I second the text magic. You could parse an any old script into something a GLSL compiler will understand. You could even add game event logic, but that might hit you hard in the combinatorials.

P.S. Zed, just so you know I’ve reverse engineered your game engine and I’m releasing my first title next week.

the automatic precompiling also worked well for FarCry. It has like thousands of precompiled Cg shaders :wink:

Originally posted by Leghorn:
P.S. Zed, just so you know I’ve reverse engineered your game engine and I’m releasing my first title next week.
youre doing better than me than, looks like this weekends not gonna be to productive also, buggered my left hand + are forced to type with just my right.
u would of thought after all those years of wnnking my wrists would of been stronger
ps latest in-game video
http://www.filefactory.com/?35b6ab
sorry im not singing in this one

the automatic precompiling also worked well for FarCry
almost 3k shaders afaics… design speaking… im definitely not convinced… but it does work… im going to the bottom of the ultimate umber shader… and see how it goes… still hoping to get korvac feedback… till then… keep it up guys and thx for the inputs!

:eek:

The first post on this thread ( all posts by starter of this thread ) is the funniest ‘Guru Pretender’ stuff I ever read… :smiley:

He has completely confused about what textures are, how GPUs work & what is programmable shading… But, thinks he is a next-gen technology architect… May be, he had wished that he would, some day write something like carmack’s .plan file, but is too impatient to wait untill he can get to that level…

I really wonder you guys are trying to explain him things with such an effort. How can he even ‘GET’ anything ?.

I know im hard-hitting very hardly… but seriously… this is complete time waste… and pretention…

Golgoth: Dude… Id say you invest a bit of time to thorough your understanding of the rendering pipeline, starting from FFP towards Programmable…
My guess is your are an experienced game-coder…
Shouldnt take you much time… With a thorough grip on basics, the time you spend on design & prototyping of rendering engine would be really shorter…

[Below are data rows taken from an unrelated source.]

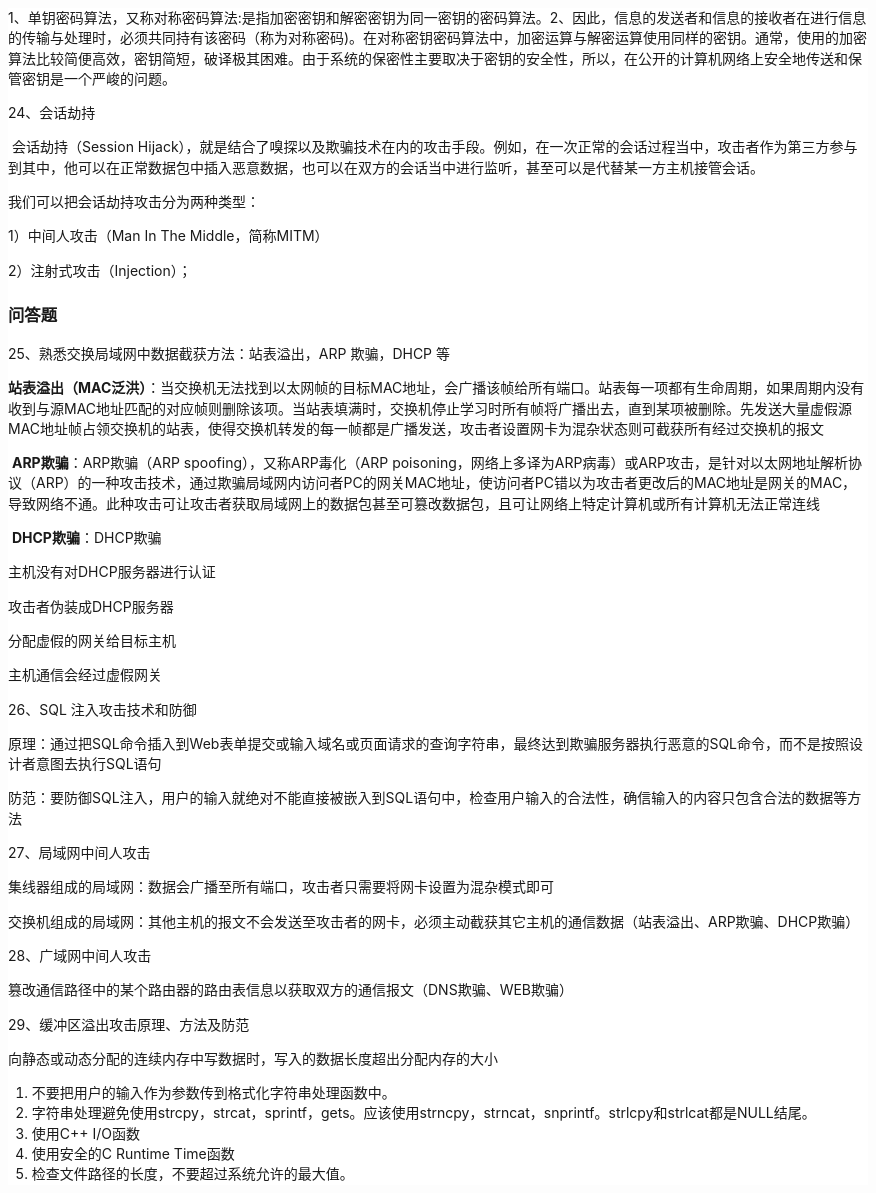 ​	1、单钥密码算法，又称对称密码算法:是指加密密钥和解密密钥为同一密钥的密码算法。2、因此，信息的发送者和信息的接收者在进行信息的传输与处理时，必须共同持有该密码（称为对称密码)。在对称密钥密码算法中，加密运算与解密运算使用同样的密钥。通常，使用的加密算法比较简便高效，密钥简短，破译极其困难。由于系统的保密性主要取决于密钥的安全性，所以，在公开的计算机网络上安全地传送和保管密钥是一个严峻的问题。

24、会话劫持

​	会话劫持（Session Hijack），就是结合了嗅探以及欺骗技术在内的攻击手段。例如，在一次正常的会话过程当中，攻击者作为第三方参与到其中，他可以在正常数据包中插入恶意数据，也可以在双方的会话当中进行监听，甚至可以是代替某一方主机接管会话。

我们可以把会话劫持攻击分为两种类型：

1）中间人攻击（Man In The Middle，简称MITM）

2）注射式攻击（Injection）；

### 问答题

25、熟悉交换局域网中数据截获方法：站表溢出，ARP 欺骗，DHCP 等

​	**站表溢出（MAC泛洪）**：当交换机无法找到以太网帧的目标MAC地址，会广播该帧给所有端口。站表每一项都有生命周期，如果周期内没有收到与源MAC地址匹配的对应帧则删除该项。当站表填满时，交换机停止学习时所有帧将广播出去，直到某项被删除。先发送大量虚假源MAC地址帧占领交换机的站表，使得交换机转发的每一帧都是广播发送，攻击者设置网卡为混杂状态则可截获所有经过交换机的报文

​	**ARP欺骗**：ARP欺骗（ARP spoofing），又称ARP毒化（ARP poisoning，网络上多译为ARP病毒）或ARP攻击，是针对以太网地址解析协议（ARP）的一种攻击技术，通过欺骗局域网内访问者PC的网关MAC地址，使访问者PC错以为攻击者更改后的MAC地址是网关的MAC，导致网络不通。此种攻击可让攻击者获取局域网上的数据包甚至可篡改数据包，且可让网络上特定计算机或所有计算机无法正常连线

​	**DHCP欺骗**：DHCP欺骗

主机没有对DHCP服务器进行认证

攻击者伪装成DHCP服务器

分配虚假的网关给目标主机

主机通信会经过虚假网关

26、SQL 注入攻击技术和防御

​	原理：通过把SQL命令插入到Web表单提交或输入域名或页面请求的查询字符串，最终达到欺骗服务器执行恶意的SQL命令，而不是按照设计者意图去执行SQL语句

​	防范：要防御SQL注入，用户的输入就绝对不能直接被嵌入到SQL语句中，检查用户输入的合法性，确信输入的内容只包含合法的数据等方法

27、局域网中间人攻击

​	集线器组成的局域网：数据会广播至所有端口，攻击者只需要将网卡设置为混杂模式即可

​	交换机组成的局域网：其他主机的报文不会发送至攻击者的网卡，必须主动截获其它主机的通信数据（站表溢出、ARP欺骗、DHCP欺骗）

28、广域网中间人攻击

​	篡改通信路径中的某个路由器的路由表信息以获取双方的通信报文（DNS欺骗、WEB欺骗）

29、缓冲区溢出攻击原理、方法及防范

​	向静态或动态分配的连续内存中写数据时，写入的数据长度超出分配内存的大小

1. 不要把用户的输入作为参数传到格式化字符串处理函数中。
2. 字符串处理避免使用strcpy，strcat，sprintf，gets。应该使用strncpy，strncat，snprintf。strlcpy和strlcat都是NULL结尾。
3. 使用C++ I/O函数
4. 使用安全的C Runtime Time函数
5. 检查文件路径的长度，不要超过系统允许的最大值。

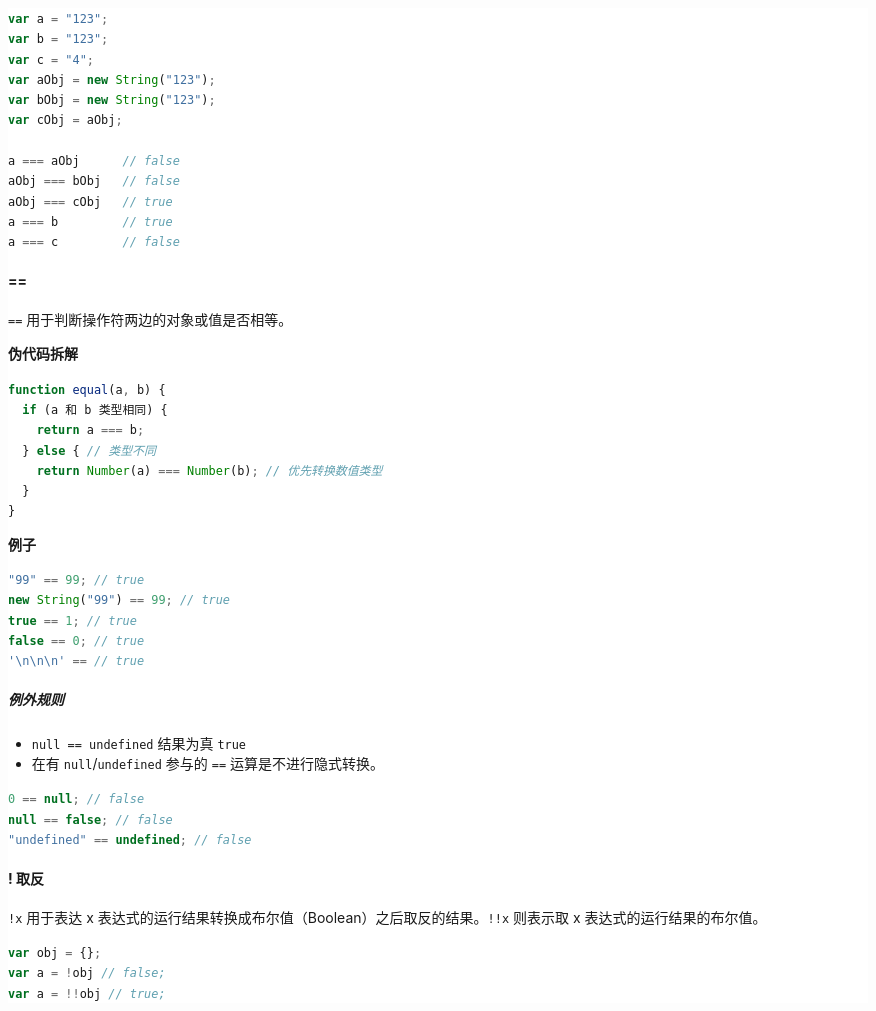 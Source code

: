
 ```javascript
var a = "123";
var b = "123";
var c = "4";
var aObj = new String("123");
var bObj = new String("123");
var cObj = aObj;

a === aObj      // false
aObj === bObj   // false
aObj === cObj   // true
a === b         // true
a === c         // false
```

#### ==

`==` 用于判断操作符两边的对象或值是否相等。

**伪代码拆解**

```javascript
function equal(a, b) {
  if (a 和 b 类型相同) {
    return a === b;
  } else { // 类型不同
    return Number(a) === Number(b); // 优先转换数值类型
  }
}
```

**例子**

```javascript
"99" == 99; // true
new String("99") == 99; // true
true == 1; // true
false == 0; // true
'\n\n\n' == // true
```

##### 例外规则

- `null == undefined` 结果为真 `true`
- 在有 `null`/`undefined` 参与的 `==` 运算是不进行隐式转换。

```javascript
0 == null; // false
null == false; // false
"undefined" == undefined; // false
```

#### ! 取反

`!x` 用于表达 x 表达式的运行结果转换成布尔值（Boolean）之后取反的结果。`!!x` 则表示取 x 表达式的运行结果的布尔值。

```javascript
var obj = {};
var a = !obj // false;
var a = !!obj // true;
```
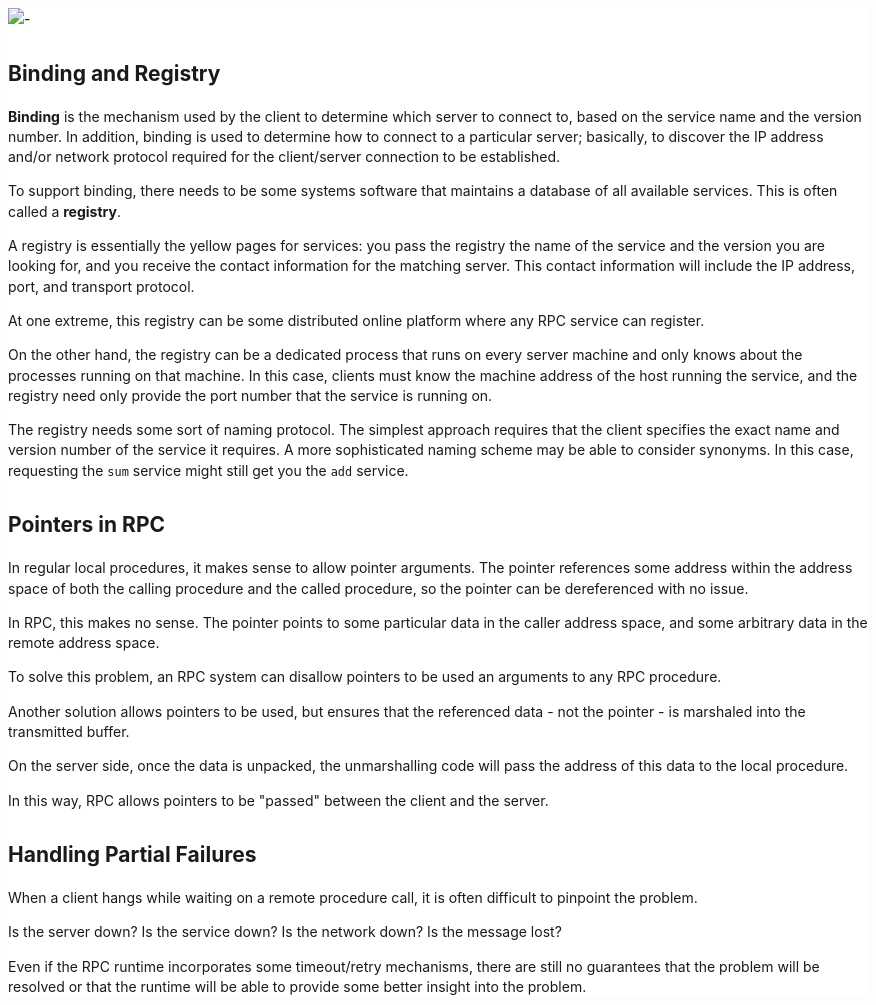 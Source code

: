 ![](https://assets.omscs.io/CA66D7D2-E21F-484A-A0C5-B87185CE6515.png)-
## Binding and Registry
**Binding** is the mechanism used by the client to determine which server to connect to, based on the service name and the version number. In addition, binding is used to determine how to connect to a particular server; basically, to discover the IP address and/or network protocol required for the client/server connection to be established.

To support binding, there needs to be some systems software that maintains a database of all available services. This is often called a **registry**.

A registry is essentially the yellow pages for services: you pass the registry the name of the service and the version you are looking for, and you receive the contact information for the matching server. This contact information will include the IP address, port, and transport protocol.

At one extreme, this registry can be some distributed online platform where any RPC service can register.

On the other hand, the registry can be a dedicated process that runs on every server machine and only knows about the processes running on that machine. In this case, clients must know the machine address of the host running the service, and the registry need only provide the port number that the service is running on.

The registry needs some sort of naming protocol. The simplest approach requires that the client specifies the exact name and version number of the service it requires. A more sophisticated naming scheme may be able to consider synonyms. In this case, requesting the `sum` service might still get you the `add` service.

## Pointers in RPC
In regular local procedures, it makes sense to allow pointer arguments. The pointer references some address within the address space of both the calling procedure and the called procedure, so the pointer can be dereferenced with no issue.

In RPC, this makes no sense. The pointer points to some particular data in the caller address space, and some arbitrary data in the remote address space.

To solve this problem, an RPC system can disallow pointers to be used an arguments to any RPC procedure.

Another solution allows pointers to be used, but ensures that the referenced data - not the pointer - is marshaled into the transmitted buffer.

On the server side, once the data is unpacked, the unmarshalling code will pass the address of this data to the local procedure.

In this way, RPC allows pointers to be "passed" between the client and the server.

## Handling Partial Failures
When a client hangs while waiting on a remote procedure call, it is often difficult to pinpoint the problem.

Is the server down? Is the service down? Is the network down? Is the message lost?

Even if the RPC runtime incorporates some timeout/retry mechanisms, there are still no guarantees that the problem will be resolved or that the runtime will be able to provide some better insight into the problem.
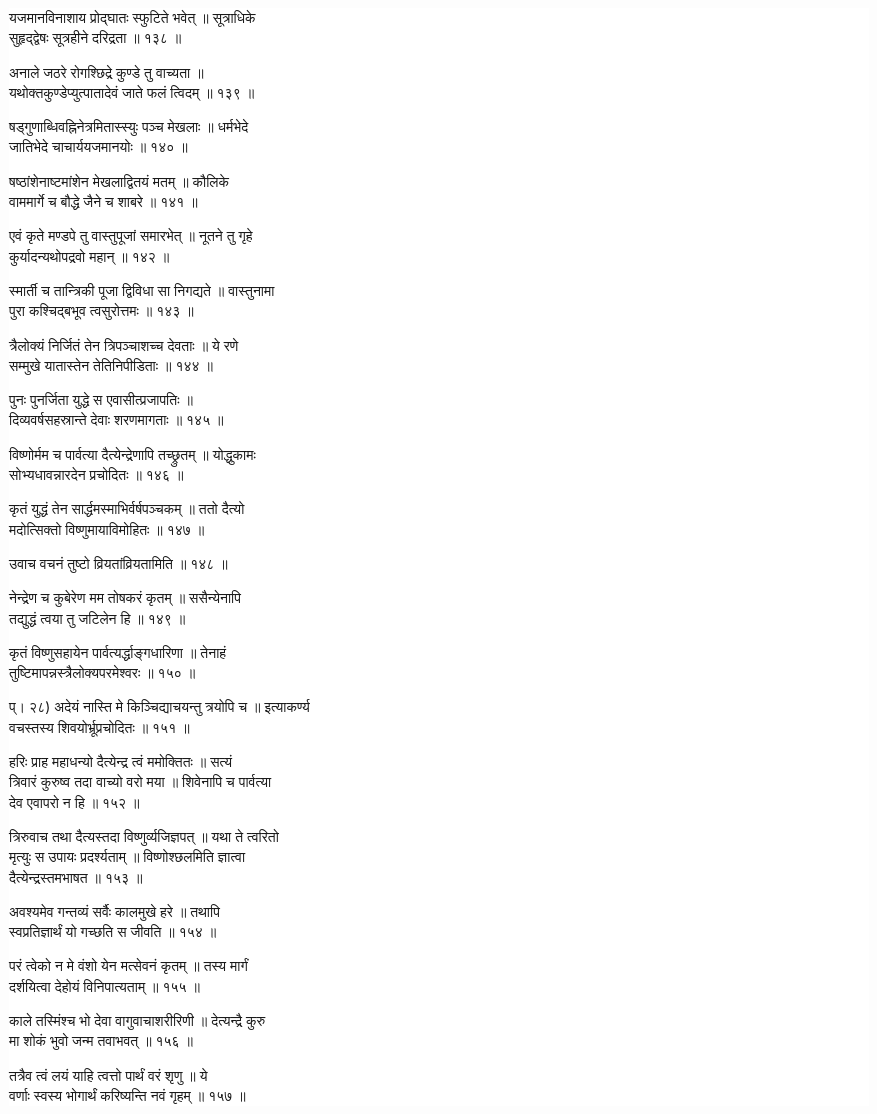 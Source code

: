 यजमानविनाशाय प्रोद्घातः स्फुटिते भवेत् ॥ सूत्राधिके   
सुहृद्द्वेषः सूत्रहीने दरिद्रता ॥ १३८ ॥   
  
अनाले जठरे रोगश्छिद्रे कुण्डे तु वाच्यता ॥   
यथोक्तकुण्डेप्युत्पातादेवं जाते फलं त्विदम् ॥ १३९ ॥   
  
षड्गुणाब्धिवह्निनेत्रमितास्स्युः पञ्च मेखलाः ॥ धर्मभेदे   
जातिभेदे चाचार्ययजमानयोः ॥ १४० ॥   
  
षष्ठांशेनाष्टमांशेन मेखलाद्वितयं मतम् ॥ कौलिके   
वाममार्गे च बौद्धे जैने च शाबरे ॥ १४१ ॥   
  
एवं कृते मण्डपे तु वास्तुपूजां समारभेत् ॥ नूतने तु गृहे   
कुर्यादन्यथोपद्रवो महान् ॥ १४२ ॥   
  
स्मार्ती च तान्त्रिकी पूजा द्विविधा सा निगद्यते ॥ वास्तुनामा   
पुरा कश्चिद्बभूव त्वसुरोत्तमः ॥ १४३ ॥   
  
त्रैलोक्यं निर्जितं तेन त्रिपञ्चाशच्च देवताः ॥ ये रणे   
सम्मुखे यातास्तेन तेतिनिपीडिताः ॥ १४४ ॥   
  
पुनः पुनर्जिता युद्धे स एवासीत्प्रजापतिः ॥   
दिव्यवर्षसहस्रान्ते देवाः शरणमागताः ॥ १४५ ॥   
  
विष्णोर्मम च पार्वत्या दैत्येन्द्रेणापि तच्छ्रुतम् ॥ योद्धुकामः   
सोभ्यधावन्नारदेन प्रचोदितः ॥ १४६ ॥   
  
कृतं युद्धं तेन सार्द्धमस्माभिर्वर्षपञ्चकम् ॥ ततो दैत्यो   
मदोत्सिक्तो विष्णुमायाविमोहितः ॥ १४७ ॥   
  
उवाच वचनं तुष्टो व्रियतांव्रियतामिति ॥ १४८ ॥   
  
नेन्द्रेण च कुबेरेण मम तोषकरं कृतम् ॥ ससैन्येनापि   
तद्युद्धं त्वया तु जटिलेन हि ॥ १४९ ॥   
  
कृतं विष्णुसहायेन पार्वत्यर्द्धाङ्गधारिणा ॥ तेनाहं   
तुष्टिमापन्नस्त्रैलोक्यपरमेश्वरः ॥ १५० ॥   
  
प्। २८) अदेयं नास्ति मे किञ्चिद्याचयन्तु त्रयोपि च ॥ इत्याकर्ण्य   
वचस्तस्य शिवयोर्भ्रूप्रचोदितः ॥ १५१ ॥   
  
हरिः प्राह महाधन्यो दैत्येन्द्र त्वं ममोक्तितः ॥ सत्यं   
त्रिवारं कुरुष्व तदा वाच्यो वरो मया ॥ शिवेनापि च पार्वत्या   
देव एवापरो न हि ॥ १५२ ॥   
  
त्रिरुवाच तथा दैत्यस्तदा विष्णुर्व्यजिज्ञपत् ॥ यथा ते त्वरितो   
मृत्युः स उपायः प्रदर्श्यताम् ॥ विष्णोश्छलमिति ज्ञात्वा   
दैत्येन्द्रस्तमभाषत ॥ १५३ ॥   
  
अवश्यमेव गन्तव्यं सर्वैः कालमुखे हरे ॥ तथापि   
स्वप्रतिज्ञार्थं यो गच्छति स जीवति ॥ १५४ ॥   
  
परं त्वेको न मे वंशो येन मत्सेवनं कृतम् ॥ तस्य मार्गं   
दर्शयित्वा देहोयं विनिपात्यताम् ॥ १५५ ॥   
  
काले तस्मिंश्च भो देवा वागुवाचाशरीरिणी ॥ देत्यन्द्रै कुरु   
मा शोकं भुवो जन्म तवाभवत् ॥ १५६ ॥   
  
तत्रैव त्वं लयं याहि त्वत्तो पार्थं वरं शृणु ॥ ये   
वर्णाः स्वस्य भोगार्थं करिष्यन्ति नवं गृहम् ॥ १५७ ॥   
   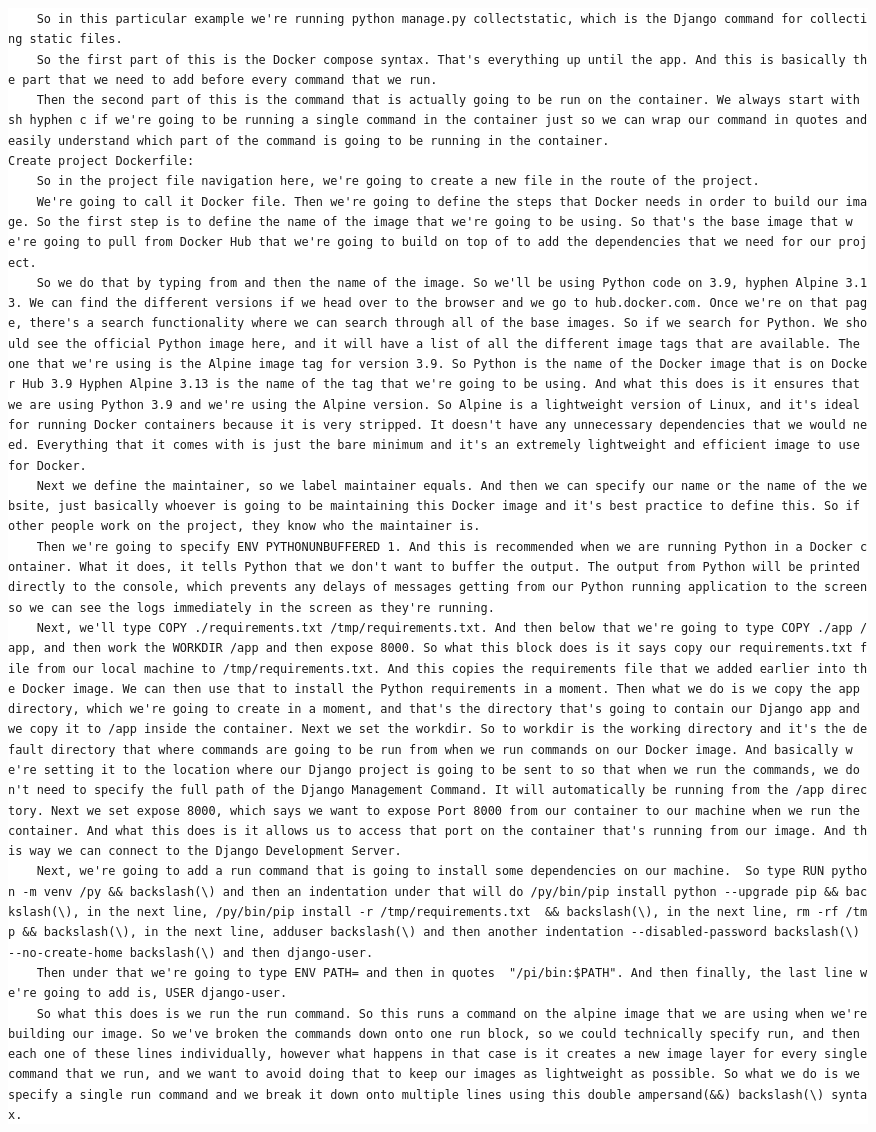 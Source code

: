 		So in this particular example we're running python manage.py collectstatic, which is the Django command for collecting static files.
		So the first part of this is the Docker compose syntax. That's everything up until the app. And this is basically the part that we need to add before every command that we run.
		Then the second part of this is the command that is actually going to be run on the container. We always start with sh hyphen c if we're going to be running a single command in the container just so we can wrap our command in quotes and easily understand which part of the command is going to be running in the container.
	Create project Dockerfile:
		So in the project file navigation here, we're going to create a new file in the route of the project.
		We're going to call it Docker file. Then we're going to define the steps that Docker needs in order to build our image. So the first step is to define the name of the image that we're going to be using. So that's the base image that we're going to pull from Docker Hub that we're going to build on top of to add the dependencies that we need for our project. 
		So we do that by typing from and then the name of the image. So we'll be using Python code on 3.9, hyphen Alpine 3.13. We can find the different versions if we head over to the browser and we go to hub.docker.com. Once we're on that page, there's a search functionality where we can search through all of the base images. So if we search for Python. We should see the official Python image here, and it will have a list of all the different image tags that are available. The one that we're using is the Alpine image tag for version 3.9. So Python is the name of the Docker image that is on Docker Hub 3.9 Hyphen Alpine 3.13 is the name of the tag that we're going to be using. And what this does is it ensures that we are using Python 3.9 and we're using the Alpine version. So Alpine is a lightweight version of Linux, and it's ideal for running Docker containers because it is very stripped. It doesn't have any unnecessary dependencies that we would need. Everything that it comes with is just the bare minimum and it's an extremely lightweight and efficient image to use for Docker. 
		Next we define the maintainer, so we label maintainer equals. And then we can specify our name or the name of the website, just basically whoever is going to be maintaining this Docker image and it's best practice to define this. So if other people work on the project, they know who the maintainer is.
		Then we're going to specify ENV PYTHONUNBUFFERED 1. And this is recommended when we are running Python in a Docker container. What it does, it tells Python that we don't want to buffer the output. The output from Python will be printed directly to the console, which prevents any delays of messages getting from our Python running application to the screen so we can see the logs immediately in the screen as they're running.
		Next, we'll type COPY ./requirements.txt /tmp/requirements.txt. And then below that we're going to type COPY ./app /app, and then work the WORKDIR /app and then expose 8000. So what this block does is it says copy our requirements.txt file from our local machine to /tmp/requirements.txt. And this copies the requirements file that we added earlier into the Docker image. We can then use that to install the Python requirements in a moment. Then what we do is we copy the app directory, which we're going to create in a moment, and that's the directory that's going to contain our Django app and we copy it to /app inside the container. Next we set the workdir. So to workdir is the working directory and it's the default directory that where commands are going to be run from when we run commands on our Docker image. And basically we're setting it to the location where our Django project is going to be sent to so that when we run the commands, we don't need to specify the full path of the Django Management Command. It will automatically be running from the /app directory. Next we set expose 8000, which says we want to expose Port 8000 from our container to our machine when we run the container. And what this does is it allows us to access that port on the container that's running from our image. And this way we can connect to the Django Development Server.
		Next, we're going to add a run command that is going to install some dependencies on our machine.  So type RUN python -m venv /py && backslash(\) and then an indentation under that will do /py/bin/pip install python --upgrade pip && backslash(\), in the next line, /py/bin/pip install -r /tmp/requirements.txt  && backslash(\), in the next line, rm -rf /tmp && backslash(\), in the next line, adduser backslash(\) and then another indentation --disabled-password backslash(\) --no-create-home backslash(\) and then django-user.
		Then under that we're going to type ENV PATH= and then in quotes  "/pi/bin:$PATH". And then finally, the last line we're going to add is, USER django-user.
		So what this does is we run the run command. So this runs a command on the alpine image that we are using when we're building our image. So we've broken the commands down onto one run block, so we could technically specify run, and then each one of these lines individually, however what happens in that case is it creates a new image layer for every single command that we run, and we want to avoid doing that to keep our images as lightweight as possible. So what we do is we specify a single run command and we break it down onto multiple lines using this double ampersand(&&) backslash(\) syntax.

Another suggestion is you can download Ogre3D or someother Opensource rendering engines out there… Ogre3D is definitely worth a try…
I’d say ‘Why re-invent the wheel, when you already got a radial-tyre for free ???’

You can rather use your time on so many other important tasks related to engine development & setting up efficient production pipelines, artist tools, etc… instead of getting into the low-level nitty gritty details of next-generation rendering pipelines…

Well, if you really love getting deep with this stuff (just like me) you can… but, your R&D time is also gonna burn project budgets… You can evaluate in that direction… Not to mention the risk of running into dead-end problems in the middle of production, that this brand new bug… stopped your artists… It can be disasterous…

Commercial engines or free ones like Ogre3D which is of commercial quality are a result of many man years of work… and feature additions… bug fixing cycles… R you sure you wanna go through all that at the cost of your project time ???

The first post on this thread ( all posts by starter of this thread ) is the funniest ‘Guru Pretender’ stuff I ever read…
This is not a helpful message. If you’re just going to attack someone for their lack of knowledge, your presence is not required here.

I agree with Korval. This does nothing for the discussion.

Korval: above you said stencil must be done in 2n+1 passes? I assume the +1 is the z-prepass (or ambient pass), but what is the 2 for? In my experience it requires n+1 passes.

Kevin B

Korval: above you said stencil must be done in 2n+1 passes? I assume the +1 is the z-prepass (or ambient pass), but what is the 2 for? In my experience it requires n+1 passes.
The +1 is the ambient pass. If you do a z-prepass before this, it is +2. I suppose you could fold the ambient pass into one of the other lighting calculations, thus reducing it to +1.

And I consider the rendering of each light’s stencil shadows a pass. It’s not a full shader pass, but it is taking up loads of fillrate due to the long, multiple, likely overlapping volumes being rendered.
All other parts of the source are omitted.